PAGE. Abstracts of the Annual Meeting of the Population Approach Group in Europe.
PAGE 25 (2016) Abstr 5752 [www.page-meeting.org/?abstract=5752]
Link to DDMoRe model repository:
Oral: Other Topics
Rik Schoemaker(1,3), Armel Stockis(2)
(1) SGS Exprimo, (2) UCB Pharma, (3) Current affiliation: Occams
Objectives: To scale an existing adult population PK/PD model for brivaracetam (BRV) into children, using a combined adult-pediatric PK/PD model for levetiracetam (LEV), a compound with a similar primary mechanism of action, and to predict the effective dose of BRV in children aged 4 to 16 years.
Methods: A population PK/PD model has been previously developed to describe the relationship between BRV plasma concentrations and seizure frequency change from baseline in adult subjects. A pediatric population PK model is available for BRV. For LEV, both PK and PD data are available in adults and children. In order to support the extrapolation of PD in BRV to children aged 4 to 16 years, LEV data were modelled and used to scale the existing adult model for BRV to children.

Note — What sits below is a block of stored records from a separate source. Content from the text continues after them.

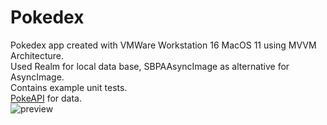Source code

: # Pokedex
Pokedex app created with VMWare Workstation 16 MacOS 11 using MVVM Architecture.<br />
Used Realm for local data base, SBPAAsyncImage as alternative for AsyncImage.<br />
Contains example unit tests.<br />
[PokeAPI](https://pokeapi.co/) for data.<br />
![preview](https://user-images.githubusercontent.com/40062502/226531597-0227b3ac-f5a3-47e4-8948-40fa6a48b290.jpg)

The model described seizure counts using a negative binomial distribution taking previous day seizure frequencies into account , and using a mixture model to separate a 'placebo like' and a 'responder' sub-population.

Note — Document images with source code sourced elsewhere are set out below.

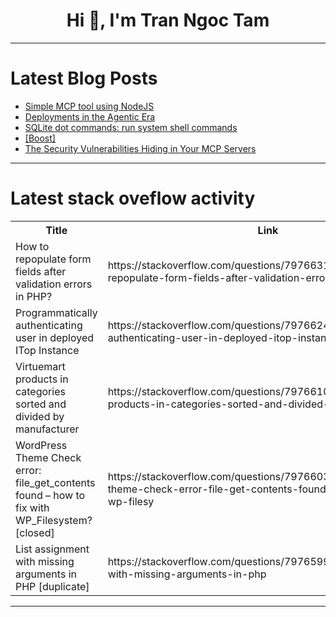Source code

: <h1 align="center">Hi 👋, I'm Tran Ngoc Tam</h1>

---

# Latest Blog Posts 
<!-- BLOG-POST-LIST:START -->
- [Simple MCP tool using NodeJS](https://dev.to/jppradhan/simple-mcp-tool-using-nodejs-13dm)
- [Deployments in the Agentic Era](https://dev.to/defanglabs/deployments-in-the-agentic-era-1m2h)
- [SQLite dot commands: run system shell commands](https://dev.to/mr_destructive/sqlite-dot-commands-run-system-shell-commands-3ao4)
- [[Boost]](https://dev.to/uliyahoo/-ng7)
- [The Security Vulnerabilities Hiding in Your MCP Servers](https://dev.to/leomarsh/the-security-vulnerabilities-hiding-in-your-mcp-servers-4m2)
<!-- BLOG-POST-LIST:END -->

---

# Latest stack oveflow activity
<table>
  <tr><th>Title</th><th>Link</th></tr>
  <!-- STACKOVERFLOW:START --><tr><td>How to repopulate form fields after validation errors in PHP?</td><td>https://stackoverflow.com/questions/79766319/how-to-repopulate-form-fields-after-validation-errors-in-php</td></tr><tr><td>Programmatically authenticating user in deployed ITop Instance</td><td>https://stackoverflow.com/questions/79766248/programmatically-authenticating-user-in-deployed-itop-instance</td></tr><tr><td>Virtuemart products in categories sorted and divided by manufacturer</td><td>https://stackoverflow.com/questions/79766102/virtuemart-products-in-categories-sorted-and-divided-by-manufacturer</td></tr><tr><td>WordPress Theme Check error: file_get_contents found – how to fix with WP_Filesystem? [closed]</td><td>https://stackoverflow.com/questions/79766033/wordpress-theme-check-error-file-get-contents-found-how-to-fix-with-wp-filesy</td></tr><tr><td>List assignment with missing arguments in PHP [duplicate]</td><td>https://stackoverflow.com/questions/79765994/list-assignment-with-missing-arguments-in-php</td></tr><!-- STACKOVERFLOW:END -->
</table>

---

VPCs were used to ascertain the ability of the LEV adult/pediatric PK/PD model to adequately simulate trial outcome in terms of percentage change in seizure frequency from baseline, and fraction of subjects with ≥50% decrease in seizure frequency. PK and PD simulations for BRV were performed in children for a range of mg/kg doses to predict BRV effect in pediatric subjects, and aid trial design decisions.

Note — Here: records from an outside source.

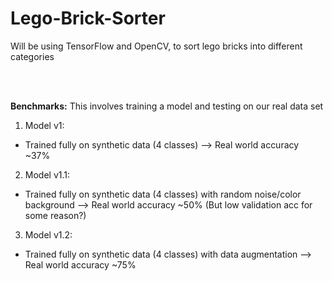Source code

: # Lego-Brick-Sorter
Will be using TensorFlow and OpenCV, to sort lego bricks into different categories

<br></br>

**Benchmarks:**
This involves training a model and testing on our real data set

1. Model v1:
* Trained fully on synthetic data (4 classes) --> Real world accuracy ~37%
2. Model v1.1:
* Trained fully on synthetic data (4 classes) with random noise/color background --> Real world accuracy ~50% (But low validation acc for some reason?)
3. Model v1.2:
*  Trained fully on synthetic data (4 classes) with data augmentation --> Real world accuracy ~75%
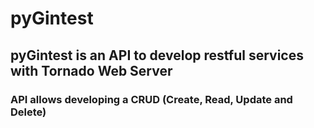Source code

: # pyGintest

## pyGintest is an API to develop restful services with Tornado Web Server
### API allows developing a CRUD (Create, Read, Update and Delete)
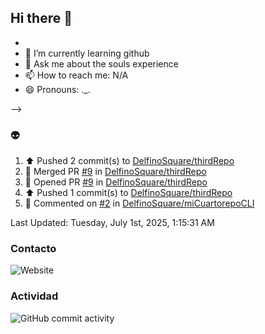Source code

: ## Hi there 👋






- 
- 🌱 I’m currently learning github
- 💬 Ask me about the souls experience
- 📫 How to reach me: N/A
- 😄 Pronouns: ._.

-->
### :alien:
<!--RECENT_ACTIVITY:start-->
1. ⬆️ Pushed 2 commit(s) to [DelfinoSquare/thirdRepo](https://github.com/DelfinoSquare/thirdRepo)<br>
2. 🎉 Merged PR [#9](https://github.com/DelfinoSquare/thirdRepo/pull/9) in [DelfinoSquare/thirdRepo](https://github.com/DelfinoSquare/thirdRepo)<br>
3. 💪 Opened PR [#9](https://github.com/DelfinoSquare/thirdRepo/pull/9) in [DelfinoSquare/thirdRepo](https://github.com/DelfinoSquare/thirdRepo)<br>
4. ⬆️ Pushed 1 commit(s) to [DelfinoSquare/thirdRepo](https://github.com/DelfinoSquare/thirdRepo)<br>
5. 💬 Commented on [#2](https://github.com/DelfinoSquare/miCuartorepoCLI/issues/2#issuecomment-3013813610) in [DelfinoSquare/miCuartorepoCLI](https://github.com/DelfinoSquare/miCuartorepoCLI)<br>
<!--RECENT_ACTIVITY:end-->
<!--RECENT_ACTIVITY:last_update-->
Last Updated: Tuesday, July 1st, 2025, 1:15:31 AM
<!--RECENT_ACTIVITY:last_update_end-->
### Contacto

![Website](https://img.shields.io/website?url=https%3A%2F%2Fgithub.com%2FDelfinoSquare)


### Actividad

![GitHub commit activity](https://img.shields.io/github/commit-activity/m/DelfinoSquare/DelfinoSquare)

Results: The LEV PK/PD model was able to describe both the adult and the pediatric data using the same drug effect population parameters, and using a model structure very similar to the existing adult PK/PD BRV model. VPCs illustrated that the LEV adult/pediatric PK/PD model was capable of simulating the observed trial outcomes. Simulation with the adult BRV PK/PD model in combination with the pediatric BRV population PK model, allowed characterization of the dose-response curve, suggesting maximum reponse at BRV 4 mg/kg/day dosing in children.
Conclusions: Application of a population PK/PD count model to trial data from a registered compound with a similar primary mechanism of action, allowed prediction of drug effects in pediatric patients for BRV that will help plan future studies.